You are viewing a plain text version of this content. The canonical link for it is here.

Posted to dev@nutch.apache.org by "Sami Siren (JIRA)" <ji...@apache.org> on 2006/10/29 21:41:17 UTC

[jira] Created: (NUTCH-395) Increase fetching speed

Increase fetching speed
-----------------------

                 Key: NUTCH-395
                 URL: http://issues.apache.org/jira/browse/NUTCH-395
             Project: Nutch
          Issue Type: Improvement
          Components: fetcher
    Affects Versions: 0.8.1
            Reporter: Sami Siren
         Assigned To: Sami Siren


There have been some discussion on nutch mailing lists about fetcher being slow, this patch tried to address that. the patch is just a quich hack and needs some cleaning up, it also currently applies to 0.8 branch and not trunk and it has also not been tested in large. What it changes?

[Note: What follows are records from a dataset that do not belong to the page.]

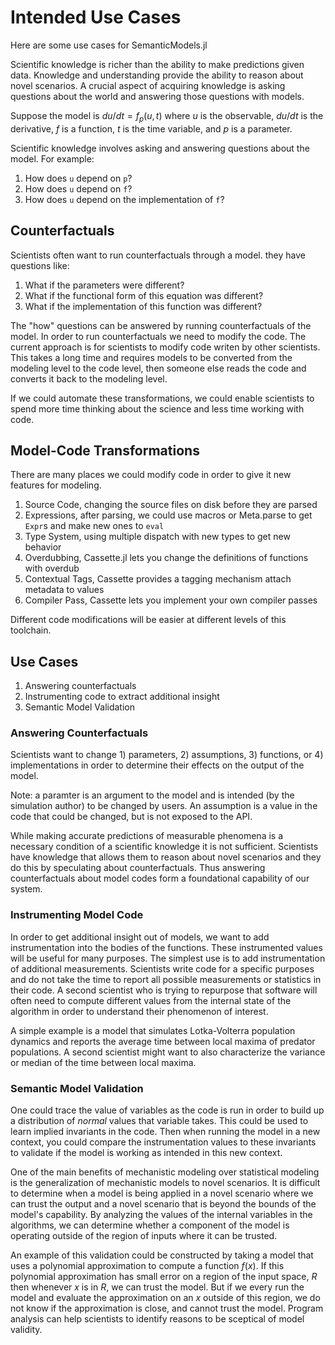 # Intended Use Cases

Here are some use cases for SemanticModels.jl

Scientific knowledge is richer than the ability to make predictions given data.
Knowledge and understanding provide the ability to reason about novel scenarios. 
A crucial aspect of acquiring knowledge is asking questions about the world and
answering those questions with models.

Suppose the model is  $du/dt = f_p(u,t)$ where $u$ is the observable, $du/dt$ is the derivative, $f$ is a function, $t$ is the time variable, and $p$ is a parameter. 

Scientific knowledge involves asking and answering questions about the model. For example:
1. How does `u` depend on `p`?
2. How does `u` depend on `f`?
3. How does `u` depend on the implementation of `f`?

## Counterfactuals

Scientists often want to run counterfactuals through a model. they have questions like: 

1. What if the parameters were different?
2. What if the functional form of this equation was different?
3. What if the implementation of this function was different?

The "how" questions can be answered by running counterfactuals of the model.
In order to run counterfactuals we need to modify the code. 
The current approach is for scientists to modify code writen by other scientists.
This takes a long time and requires models to be converted from the modeling level to the code level, 
then someone else reads the code and converts it back to the modeling level.

If we could automate these transformations, we could enable scientists to spend more time 
thinking about the science and less time working with code. 

## Model-Code Transformations

There are many places we could modify code in order to give it new features for modeling.

1. Source Code, changing the source files on disk before they are parsed
2. Expressions, after parsing, we could use macros or Meta.parse to get `Expr`s and make new ones to `eval`
3. Type System, using multiple dispatch with new types to get new behavior
4. Overdubbing, Cassette.jl lets you change the definitions of functions with overdub
5. Contextual Tags, Cassette provides a tagging mechanism attach metadata to values
6. Compiler Pass, Cassette lets you implement your own compiler passes

Different code modifications will be easier at different levels of this toolchain.

## Use Cases

1. Answering counterfactuals
2. Instrumenting code to extract additional insight
3. Semantic Model Validation

### Answering Counterfactuals

Scientists want to change 1) parameters, 2) assumptions, 3) functions, or
4) implementations in order to determine their effects on the output of the model.

Note: a paramter is an argument to the model and is intended (by the simulation author)
to be changed by users. An assumption is a value in the code that could be changed,
but is not exposed to the API.

While making accurate predictions of measurable phenomena is a necessary
condition of a scientific knowledge it is not sufficient. Scientists have
knowledge that allows them to reason about novel scenarios and they do this by
speculating about counterfactuals. Thus answering counterfactuals about model codes form a
foundational capability of our system.

### Instrumenting Model Code

In order to get additional insight out of models, we want to add
instrumentation into the bodies of the functions. These instrumented values will be useful
for many purposes. The simplest use is to add instrumentation of additional measurements.
Scientists write code for a specific purposes and do not take the time to report all
possible measurements or statistics in their code. A second scientist who is trying to repurpose
that software will often need to compute different values from the internal state of the algorithm
in order to understand their phenomenon of interest.

A simple example is a model that simulates Lotka-Volterra population dynamics
and reports the average time between local maxima of predator populations. A
second scientist might want to also characterize the variance or median of the
time between local maxima.

### Semantic Model Validation

One could trace the value of variables as the code 
is run in order to build up a distribution of *normal* values that variable takes.
This could be used to learn implied invariants in the code.
Then when running the model in a new context, you could compare the instrumentation
values to these invariants to validate if the model is working
as intended in this new context.

One of the main benefits of mechanistic modeling over statistical modeling is
the generalization of mechanistic models to novel scenarios. It is difficult to
determine when a model is being applied in a novel scenario where we can trust the
output and a novel scenario that is beyond the bounds of the model's capability.
By analyzing the values of the internal variables in the algorithms, we can
determine whether a component of the model is operating outside of the region
of inputs where it can be trusted.

An example of this validation could be constructed by taking a model that uses a
polynomial approximation to compute a function $f(x)$. If this polynomial
approximation has small error on a region of the input space, $R$ then whenever
$x$ is in $R$, we can trust the model. But if we every run the model and
evaluate the approximation on an $x$ outside of this region, we do not know if
the approximation is close, and cannot trust the model. Program analysis can
help scientists to identify reasons to be sceptical of model validity.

Metadata - the original metadata uses spellchecking, new version does not (a decorator is provided that can do it and it should perhaps be used where http headers are handled but in most of the cases the functionality is not required)

Reading/writing various data structures - patch tries to do io more efficiently see the patch for details.

Initial benchmark:

A small benchmark was done to measure the performance of changes with a script that basically does the following:
-inject a list of urls into a fresh crawldb
-create fetchlist (10k urls pointing to local filesystem)
-fetch
-updatedb

original code from 0.8-branch:
real    10m51.907s
user    10m9.914s
sys     0m21.285s

after applying the patch
real    4m15.313s
user    3m42.598s
sys     0m18.485s



-- 
This message is automatically generated by JIRA.
-
If you think it was sent incorrectly contact one of the administrators: http://issues.apache.org/jira/secure/Administrators.jspa
-
For more information on JIRA, see: http://www.atlassian.com/software/jira

Re: [jira] Resolved: (NUTCH-395) Increase fetching speed

Posted by Sami Siren <ss...@gmail.com>.

from what version are you "upgrading" from? I guess pre rev. 464654?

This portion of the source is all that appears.